Hingga akhirnya aku dihadapkan pada dua pilihan. Tetap masuk sekolah keesokan harinya agar bisa mengikuti formatif Ekonomi dan Bahasa Indonesia atau satu hari beristirahat di rumah dengan risiko bin konsekuensi formatif susulan di kemudian hari. Inilah yang kusebut titik kebimbangan dan semalaman penuh aku larut dalam bimbang, bahkan sampai Subuh menjelang pun masih demikian. Waktu menjelang fajar terbit ini aku gunakan tuk berpikir matang-matang lalu pada ujungnya diriku sendiri mengambil keputusan beristirahat di rumah supaya dapat menyusul formatif yang telah tertinggal hari ini, sebagai dampak keputusan menurut pilihan kedua. Tak hanya itu, terpikir pula olehku akan keberanianku mengambil keputusan besar seperti Presiden Joko Widodo walau harus melintasi dilema panjang lantaran pemimpin mesti cepat mengambil keputusan apapun akibatnya sebab bila terlalu fokus memikirkan akibat dari keputusan yang akan diambil, artinya kita adalah penakut. 

Pilihan kedua aku biarkan terjadi tanpa kepastian mengenai kapan formatif susulan terlaksana. 

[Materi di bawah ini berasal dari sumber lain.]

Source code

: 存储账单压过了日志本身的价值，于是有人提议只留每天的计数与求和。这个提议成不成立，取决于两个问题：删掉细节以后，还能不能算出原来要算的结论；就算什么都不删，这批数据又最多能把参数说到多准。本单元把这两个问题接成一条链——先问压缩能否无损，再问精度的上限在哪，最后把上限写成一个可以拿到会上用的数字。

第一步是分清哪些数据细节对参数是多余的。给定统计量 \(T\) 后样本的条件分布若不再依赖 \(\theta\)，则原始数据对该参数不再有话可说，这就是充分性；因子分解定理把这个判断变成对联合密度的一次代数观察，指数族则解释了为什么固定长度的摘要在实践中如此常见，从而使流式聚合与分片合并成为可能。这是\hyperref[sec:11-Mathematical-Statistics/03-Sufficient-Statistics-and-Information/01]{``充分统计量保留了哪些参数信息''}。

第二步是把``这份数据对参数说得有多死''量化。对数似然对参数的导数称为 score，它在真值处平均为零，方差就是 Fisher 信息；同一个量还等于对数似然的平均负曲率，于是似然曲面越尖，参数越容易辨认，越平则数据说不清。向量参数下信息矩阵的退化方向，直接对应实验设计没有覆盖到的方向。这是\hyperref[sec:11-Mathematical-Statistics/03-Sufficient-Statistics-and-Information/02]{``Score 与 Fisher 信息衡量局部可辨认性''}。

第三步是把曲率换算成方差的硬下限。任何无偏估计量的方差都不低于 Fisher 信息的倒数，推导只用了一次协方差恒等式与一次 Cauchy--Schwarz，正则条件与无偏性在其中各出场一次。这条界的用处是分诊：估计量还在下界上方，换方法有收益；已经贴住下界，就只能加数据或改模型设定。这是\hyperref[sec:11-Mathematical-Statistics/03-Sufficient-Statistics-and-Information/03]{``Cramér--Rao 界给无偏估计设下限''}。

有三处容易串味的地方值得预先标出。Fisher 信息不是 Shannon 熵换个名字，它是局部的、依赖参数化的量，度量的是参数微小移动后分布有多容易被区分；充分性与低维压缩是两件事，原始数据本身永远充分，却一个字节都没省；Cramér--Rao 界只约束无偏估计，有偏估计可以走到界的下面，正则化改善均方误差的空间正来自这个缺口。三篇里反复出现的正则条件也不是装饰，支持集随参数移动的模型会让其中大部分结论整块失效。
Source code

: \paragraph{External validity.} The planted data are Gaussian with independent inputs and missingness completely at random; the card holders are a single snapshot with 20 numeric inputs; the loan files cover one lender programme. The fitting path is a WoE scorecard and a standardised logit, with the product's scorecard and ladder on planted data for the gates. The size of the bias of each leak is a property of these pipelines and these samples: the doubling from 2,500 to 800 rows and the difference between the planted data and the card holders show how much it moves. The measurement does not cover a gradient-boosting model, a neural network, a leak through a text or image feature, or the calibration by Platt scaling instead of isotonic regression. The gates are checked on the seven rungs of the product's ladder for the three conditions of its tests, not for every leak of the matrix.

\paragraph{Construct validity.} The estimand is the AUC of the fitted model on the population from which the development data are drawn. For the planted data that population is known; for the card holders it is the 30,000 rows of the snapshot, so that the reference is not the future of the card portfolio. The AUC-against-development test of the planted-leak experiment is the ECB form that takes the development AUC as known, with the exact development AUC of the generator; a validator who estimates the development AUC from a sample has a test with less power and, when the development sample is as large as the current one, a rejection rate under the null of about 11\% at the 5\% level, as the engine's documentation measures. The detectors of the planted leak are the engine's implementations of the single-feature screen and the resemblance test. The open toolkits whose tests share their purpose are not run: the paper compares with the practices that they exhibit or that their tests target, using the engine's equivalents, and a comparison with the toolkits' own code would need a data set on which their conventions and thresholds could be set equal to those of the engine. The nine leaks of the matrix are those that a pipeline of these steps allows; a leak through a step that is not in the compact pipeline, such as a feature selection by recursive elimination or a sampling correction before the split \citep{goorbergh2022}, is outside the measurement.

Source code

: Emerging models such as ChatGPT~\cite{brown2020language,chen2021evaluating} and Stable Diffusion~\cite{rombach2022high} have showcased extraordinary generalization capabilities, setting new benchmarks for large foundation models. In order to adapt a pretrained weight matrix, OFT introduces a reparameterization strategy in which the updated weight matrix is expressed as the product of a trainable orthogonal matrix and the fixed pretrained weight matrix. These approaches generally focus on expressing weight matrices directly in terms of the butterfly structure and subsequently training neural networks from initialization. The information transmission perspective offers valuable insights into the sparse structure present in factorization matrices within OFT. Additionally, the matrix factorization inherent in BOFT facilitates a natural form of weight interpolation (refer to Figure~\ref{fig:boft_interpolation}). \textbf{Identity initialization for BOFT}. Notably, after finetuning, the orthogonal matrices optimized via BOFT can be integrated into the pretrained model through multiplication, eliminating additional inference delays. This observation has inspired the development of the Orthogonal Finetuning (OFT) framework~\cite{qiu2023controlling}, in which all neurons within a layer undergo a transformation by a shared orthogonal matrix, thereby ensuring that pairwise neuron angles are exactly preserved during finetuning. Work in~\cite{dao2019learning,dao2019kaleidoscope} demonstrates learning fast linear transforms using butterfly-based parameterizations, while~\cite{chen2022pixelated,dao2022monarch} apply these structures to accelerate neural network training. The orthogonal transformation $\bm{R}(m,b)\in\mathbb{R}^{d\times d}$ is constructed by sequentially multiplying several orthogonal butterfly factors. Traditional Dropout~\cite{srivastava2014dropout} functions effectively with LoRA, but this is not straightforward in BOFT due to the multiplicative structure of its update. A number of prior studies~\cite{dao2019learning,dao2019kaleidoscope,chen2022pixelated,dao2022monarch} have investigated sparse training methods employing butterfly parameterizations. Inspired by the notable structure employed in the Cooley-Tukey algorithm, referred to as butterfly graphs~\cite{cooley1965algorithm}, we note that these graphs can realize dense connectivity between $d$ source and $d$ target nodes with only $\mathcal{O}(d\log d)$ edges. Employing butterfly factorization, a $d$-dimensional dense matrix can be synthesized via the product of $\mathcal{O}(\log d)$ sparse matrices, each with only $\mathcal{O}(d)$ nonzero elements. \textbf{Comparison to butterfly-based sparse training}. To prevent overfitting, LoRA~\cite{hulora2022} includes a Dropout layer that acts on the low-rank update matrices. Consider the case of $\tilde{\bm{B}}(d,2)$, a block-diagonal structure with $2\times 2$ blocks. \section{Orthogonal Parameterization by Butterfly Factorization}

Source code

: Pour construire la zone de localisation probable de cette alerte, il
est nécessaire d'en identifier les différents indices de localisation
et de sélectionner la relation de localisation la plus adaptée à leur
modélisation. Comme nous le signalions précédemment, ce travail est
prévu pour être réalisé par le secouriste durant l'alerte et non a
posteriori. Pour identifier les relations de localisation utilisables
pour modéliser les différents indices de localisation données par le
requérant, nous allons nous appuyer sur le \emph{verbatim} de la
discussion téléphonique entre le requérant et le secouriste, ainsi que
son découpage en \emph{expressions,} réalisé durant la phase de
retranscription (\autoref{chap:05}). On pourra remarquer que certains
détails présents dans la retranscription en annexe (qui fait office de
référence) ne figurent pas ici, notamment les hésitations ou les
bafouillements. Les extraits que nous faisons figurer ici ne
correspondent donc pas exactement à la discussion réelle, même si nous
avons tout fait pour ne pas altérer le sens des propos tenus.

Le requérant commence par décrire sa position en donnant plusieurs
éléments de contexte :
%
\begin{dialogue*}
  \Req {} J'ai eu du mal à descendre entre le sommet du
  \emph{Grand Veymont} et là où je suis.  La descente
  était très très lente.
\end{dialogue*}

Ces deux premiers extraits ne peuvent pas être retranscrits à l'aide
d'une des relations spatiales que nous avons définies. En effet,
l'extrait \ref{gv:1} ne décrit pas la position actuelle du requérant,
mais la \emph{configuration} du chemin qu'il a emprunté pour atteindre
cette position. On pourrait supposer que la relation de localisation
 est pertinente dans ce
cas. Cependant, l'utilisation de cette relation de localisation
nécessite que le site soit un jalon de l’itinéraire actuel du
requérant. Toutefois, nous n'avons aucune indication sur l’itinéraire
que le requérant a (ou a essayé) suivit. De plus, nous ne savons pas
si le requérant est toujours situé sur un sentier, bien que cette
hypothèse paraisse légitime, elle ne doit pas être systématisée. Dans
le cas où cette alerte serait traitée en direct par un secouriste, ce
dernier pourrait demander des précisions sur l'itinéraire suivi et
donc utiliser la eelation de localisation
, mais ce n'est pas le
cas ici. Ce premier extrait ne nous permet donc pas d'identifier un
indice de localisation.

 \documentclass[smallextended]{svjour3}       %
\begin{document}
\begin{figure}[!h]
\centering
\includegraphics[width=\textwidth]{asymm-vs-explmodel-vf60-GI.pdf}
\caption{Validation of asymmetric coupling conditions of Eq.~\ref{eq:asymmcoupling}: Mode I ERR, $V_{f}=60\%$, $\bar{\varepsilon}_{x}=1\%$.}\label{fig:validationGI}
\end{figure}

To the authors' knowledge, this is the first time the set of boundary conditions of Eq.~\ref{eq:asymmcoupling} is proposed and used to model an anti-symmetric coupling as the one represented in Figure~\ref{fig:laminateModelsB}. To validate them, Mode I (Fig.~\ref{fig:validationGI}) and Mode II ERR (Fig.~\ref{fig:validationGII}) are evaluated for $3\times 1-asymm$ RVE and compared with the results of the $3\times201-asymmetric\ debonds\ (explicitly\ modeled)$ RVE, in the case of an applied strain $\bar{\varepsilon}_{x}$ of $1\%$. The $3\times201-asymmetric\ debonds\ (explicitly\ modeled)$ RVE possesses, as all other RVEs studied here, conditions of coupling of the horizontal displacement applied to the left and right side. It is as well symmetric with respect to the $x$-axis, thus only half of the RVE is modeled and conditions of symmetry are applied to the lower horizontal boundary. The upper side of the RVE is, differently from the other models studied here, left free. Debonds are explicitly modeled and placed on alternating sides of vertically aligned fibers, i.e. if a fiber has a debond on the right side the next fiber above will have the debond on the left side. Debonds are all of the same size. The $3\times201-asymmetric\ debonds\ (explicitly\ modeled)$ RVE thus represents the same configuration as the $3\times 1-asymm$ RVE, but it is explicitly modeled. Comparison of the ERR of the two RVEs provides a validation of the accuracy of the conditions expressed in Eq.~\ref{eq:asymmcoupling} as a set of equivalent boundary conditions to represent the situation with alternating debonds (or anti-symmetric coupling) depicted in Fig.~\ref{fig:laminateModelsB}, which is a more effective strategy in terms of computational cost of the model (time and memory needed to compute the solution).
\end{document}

                                                                        ********** 
Tersampaikan sudah semua ceritaku mengenai masa bimbang. Aku lihat sepasang mata Gloria meratapi buku agenda dalam genggaman tangan Maureen sebagai pertanda ia turut merasakan pengalaman pribadiku. Mobil ini terus melaju kencang melintasi bangunan sebuah kota kecil karena telah membuatku kehilangan kesadaran jika kota kecil ini tak lain tak bukan adalah Saint Raymond. Ya Allah, mengapa bisa demikian? Bukankah jarak tempuh ke Saint Raymond hanya tinggal satu kilometer lagi, tetapi aku berpikir masih 11 km lagi? 111 km lagi? Tiada yang bisa memberi jawaban memuaskan di Saint Raymond kecuali puncak Mont-Laura di ujung sana. 

Usai memarkirkan mobil, aku mengajak Si gadis bunga, Maureen, Gloria diikuti Akbar, Abang, Ariq dan Ragil mendaki Mont-Laura walau harus kelelahan melintasi medan terjal. Seharusnya puncak Mont-Laura terhampar lapang setelah formatif tertunaikan. Namun apa boleh buat, kini Mont-Laura harus menemaniku dalam rangkaian masa bimbang...

Tertulis, kisah seorang Guru Bahasa Jerman di masa depan. 

Bandung, 7 September 2016
Pukul 08.41 WIB
-Herr Aldi Van Yogya-

Komentar

Postingan populer dari blog ini

Belajar pada ulat dan kupu-kupu (#Filosofi renungan pagi)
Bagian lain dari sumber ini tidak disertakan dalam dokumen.